**DATA IN THIS EXERCISE**
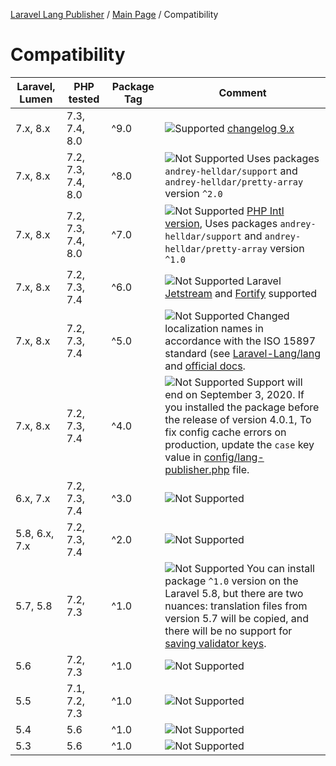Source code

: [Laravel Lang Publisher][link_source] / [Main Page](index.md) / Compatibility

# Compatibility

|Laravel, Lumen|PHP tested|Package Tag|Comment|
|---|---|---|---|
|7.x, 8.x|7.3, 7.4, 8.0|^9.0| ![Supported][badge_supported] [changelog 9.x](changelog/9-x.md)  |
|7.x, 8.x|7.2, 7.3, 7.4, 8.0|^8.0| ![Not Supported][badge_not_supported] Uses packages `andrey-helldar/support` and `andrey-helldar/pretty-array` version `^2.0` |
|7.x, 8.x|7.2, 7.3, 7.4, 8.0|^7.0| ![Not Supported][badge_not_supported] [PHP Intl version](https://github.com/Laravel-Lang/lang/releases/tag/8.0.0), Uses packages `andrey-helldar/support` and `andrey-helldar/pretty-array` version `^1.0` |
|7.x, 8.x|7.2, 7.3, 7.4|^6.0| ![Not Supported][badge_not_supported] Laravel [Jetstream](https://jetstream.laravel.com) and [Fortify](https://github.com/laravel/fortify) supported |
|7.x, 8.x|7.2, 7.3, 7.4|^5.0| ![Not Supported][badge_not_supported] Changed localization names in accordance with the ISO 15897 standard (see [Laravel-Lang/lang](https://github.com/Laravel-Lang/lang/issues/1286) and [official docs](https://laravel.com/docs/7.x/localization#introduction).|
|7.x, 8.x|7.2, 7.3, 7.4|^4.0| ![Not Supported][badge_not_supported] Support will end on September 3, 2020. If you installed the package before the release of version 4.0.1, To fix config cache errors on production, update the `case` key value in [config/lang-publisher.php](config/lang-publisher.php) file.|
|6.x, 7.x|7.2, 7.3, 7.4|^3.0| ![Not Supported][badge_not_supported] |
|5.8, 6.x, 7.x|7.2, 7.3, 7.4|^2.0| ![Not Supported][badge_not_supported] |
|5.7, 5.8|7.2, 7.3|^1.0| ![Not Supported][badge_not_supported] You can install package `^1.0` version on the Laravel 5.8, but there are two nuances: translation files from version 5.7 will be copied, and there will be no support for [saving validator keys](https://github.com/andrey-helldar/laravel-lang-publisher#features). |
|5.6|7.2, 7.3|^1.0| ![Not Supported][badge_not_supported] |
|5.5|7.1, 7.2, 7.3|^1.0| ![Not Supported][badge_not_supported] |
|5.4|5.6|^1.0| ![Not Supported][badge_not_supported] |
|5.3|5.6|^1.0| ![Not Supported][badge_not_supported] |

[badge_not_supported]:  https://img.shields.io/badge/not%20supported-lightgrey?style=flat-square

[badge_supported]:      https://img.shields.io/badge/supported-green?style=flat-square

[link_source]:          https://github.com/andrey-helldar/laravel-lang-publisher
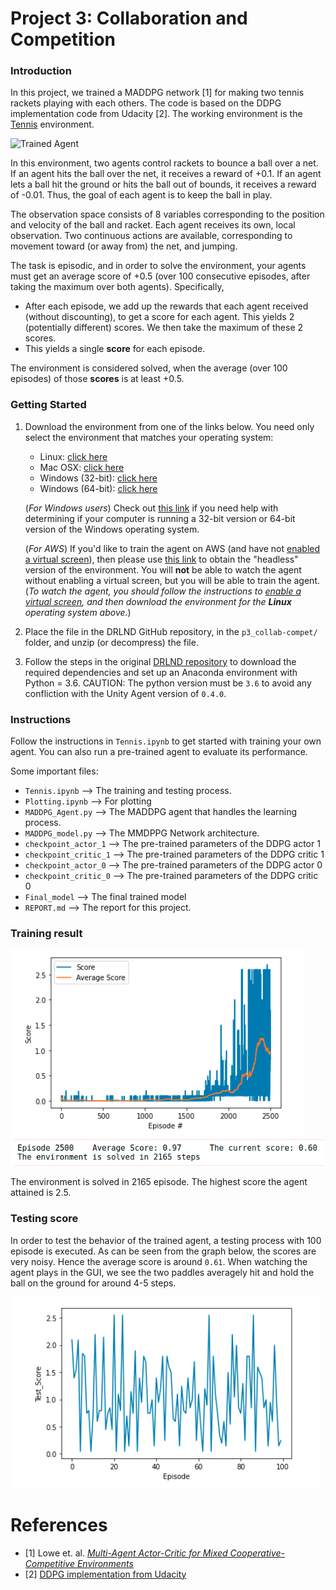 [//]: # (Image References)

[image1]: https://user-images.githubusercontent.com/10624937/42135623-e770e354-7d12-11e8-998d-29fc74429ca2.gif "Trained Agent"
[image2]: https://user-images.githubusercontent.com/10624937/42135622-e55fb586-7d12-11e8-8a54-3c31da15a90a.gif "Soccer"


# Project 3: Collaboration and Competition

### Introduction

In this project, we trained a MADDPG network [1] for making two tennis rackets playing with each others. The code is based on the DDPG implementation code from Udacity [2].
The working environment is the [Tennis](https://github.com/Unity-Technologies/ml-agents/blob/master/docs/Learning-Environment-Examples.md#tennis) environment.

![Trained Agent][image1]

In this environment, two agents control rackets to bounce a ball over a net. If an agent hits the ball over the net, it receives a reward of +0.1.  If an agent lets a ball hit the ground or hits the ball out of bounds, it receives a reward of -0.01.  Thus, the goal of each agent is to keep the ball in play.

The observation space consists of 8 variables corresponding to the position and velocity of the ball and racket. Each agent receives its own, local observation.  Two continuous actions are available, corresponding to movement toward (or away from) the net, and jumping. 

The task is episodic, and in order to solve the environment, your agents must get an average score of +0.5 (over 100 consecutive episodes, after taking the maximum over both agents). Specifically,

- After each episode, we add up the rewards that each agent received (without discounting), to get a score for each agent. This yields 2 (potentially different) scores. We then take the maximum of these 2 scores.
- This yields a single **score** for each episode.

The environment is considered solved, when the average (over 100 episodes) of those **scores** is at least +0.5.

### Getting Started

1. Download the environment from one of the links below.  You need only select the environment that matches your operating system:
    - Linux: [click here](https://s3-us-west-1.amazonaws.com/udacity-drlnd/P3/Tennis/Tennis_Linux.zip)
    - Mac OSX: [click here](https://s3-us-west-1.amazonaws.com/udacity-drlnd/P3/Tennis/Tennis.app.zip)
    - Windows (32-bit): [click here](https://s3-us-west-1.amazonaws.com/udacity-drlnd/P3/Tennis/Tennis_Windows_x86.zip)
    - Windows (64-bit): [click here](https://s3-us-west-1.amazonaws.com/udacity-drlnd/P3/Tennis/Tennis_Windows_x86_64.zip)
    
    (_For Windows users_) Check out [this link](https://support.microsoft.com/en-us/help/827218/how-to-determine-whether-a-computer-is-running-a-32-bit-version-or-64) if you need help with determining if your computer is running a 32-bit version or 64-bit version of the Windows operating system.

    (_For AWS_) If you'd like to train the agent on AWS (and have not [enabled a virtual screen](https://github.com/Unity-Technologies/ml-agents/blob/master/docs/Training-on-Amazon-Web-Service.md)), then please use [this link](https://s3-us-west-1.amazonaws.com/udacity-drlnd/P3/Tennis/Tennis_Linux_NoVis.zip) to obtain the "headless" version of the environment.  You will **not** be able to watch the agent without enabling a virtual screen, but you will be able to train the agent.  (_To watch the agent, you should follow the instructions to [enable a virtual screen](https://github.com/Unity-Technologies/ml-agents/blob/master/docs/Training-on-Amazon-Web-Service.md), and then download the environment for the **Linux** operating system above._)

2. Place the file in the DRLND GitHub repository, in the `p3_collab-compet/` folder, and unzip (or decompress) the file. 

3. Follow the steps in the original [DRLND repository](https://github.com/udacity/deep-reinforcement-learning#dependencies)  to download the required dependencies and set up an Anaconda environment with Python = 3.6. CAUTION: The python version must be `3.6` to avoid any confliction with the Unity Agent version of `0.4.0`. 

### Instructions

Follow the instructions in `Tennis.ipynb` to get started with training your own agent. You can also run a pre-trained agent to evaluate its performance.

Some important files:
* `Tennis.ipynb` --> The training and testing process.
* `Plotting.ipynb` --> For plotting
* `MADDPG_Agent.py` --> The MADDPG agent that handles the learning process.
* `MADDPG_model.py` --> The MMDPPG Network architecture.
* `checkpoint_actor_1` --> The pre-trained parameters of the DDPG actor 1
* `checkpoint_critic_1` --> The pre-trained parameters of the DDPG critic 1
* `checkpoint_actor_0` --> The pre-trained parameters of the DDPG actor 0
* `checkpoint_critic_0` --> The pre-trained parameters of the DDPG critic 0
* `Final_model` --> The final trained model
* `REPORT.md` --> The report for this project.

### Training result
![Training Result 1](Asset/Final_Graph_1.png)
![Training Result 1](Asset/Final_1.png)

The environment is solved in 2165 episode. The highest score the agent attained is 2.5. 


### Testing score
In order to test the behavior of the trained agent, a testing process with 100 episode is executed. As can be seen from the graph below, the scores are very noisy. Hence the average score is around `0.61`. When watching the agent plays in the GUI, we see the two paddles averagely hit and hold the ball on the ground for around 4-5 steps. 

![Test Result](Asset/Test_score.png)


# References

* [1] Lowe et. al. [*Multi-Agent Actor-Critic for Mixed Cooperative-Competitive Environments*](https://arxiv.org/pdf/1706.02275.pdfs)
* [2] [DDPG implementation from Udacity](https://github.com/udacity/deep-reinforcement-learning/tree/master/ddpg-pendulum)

--

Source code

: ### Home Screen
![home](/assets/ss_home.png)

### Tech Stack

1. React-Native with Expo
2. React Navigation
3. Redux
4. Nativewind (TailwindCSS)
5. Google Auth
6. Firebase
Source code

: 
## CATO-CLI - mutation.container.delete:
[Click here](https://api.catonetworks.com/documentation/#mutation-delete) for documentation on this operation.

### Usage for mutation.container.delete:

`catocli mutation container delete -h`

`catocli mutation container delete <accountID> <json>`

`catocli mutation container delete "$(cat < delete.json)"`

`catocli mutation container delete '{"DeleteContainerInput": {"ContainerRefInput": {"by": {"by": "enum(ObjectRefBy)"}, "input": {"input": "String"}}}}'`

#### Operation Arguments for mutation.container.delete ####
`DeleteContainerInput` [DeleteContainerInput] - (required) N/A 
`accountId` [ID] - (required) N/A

**EXERCISE INSTRUCTIONS**
Exactly the lines above from the one with "The task is" to the one with "(_For Windows users_)", both included, are to be quoted; leave the rest out.

**EXERCISE RESULT**
The task is episodic, and in order to solve the environment, your agents must get an average score of +0.5 (over 100 consecutive episodes, after taking the maximum over both agents). Specifically,

- After each episode, we add up the rewards that each agent received (without discounting), to get a score for each agent. This yields 2 (potentially different) scores. We then take the maximum of these 2 scores.
- This yields a single **score** for each episode.

The environment is considered solved, when the average (over 100 episodes) of those **scores** is at least +0.5.

### Getting Started

1. Download the environment from one of the links below.  You need only select the environment that matches your operating system:
    - Linux: [click here](https://s3-us-west-1.amazonaws.com/udacity-drlnd/P3/Tennis/Tennis_Linux.zip)
    - Mac OSX: [click here](https://s3-us-west-1.amazonaws.com/udacity-drlnd/P3/Tennis/Tennis.app.zip)
    - Windows (32-bit): [click here](https://s3-us-west-1.amazonaws.com/udacity-drlnd/P3/Tennis/Tennis_Windows_x86.zip)
    - Windows (64-bit): [click here](https://s3-us-west-1.amazonaws.com/udacity-drlnd/P3/Tennis/Tennis_Windows_x86_64.zip)
    
    (_For Windows users_) Check out [this link](https://support.microsoft.com/en-us/help/827218/how-to-determine-whether-a-computer-is-running-a-32-bit-version-or-64) if you need help with determining if your computer is running a 32-bit version or 64-bit version of the Windows operating system.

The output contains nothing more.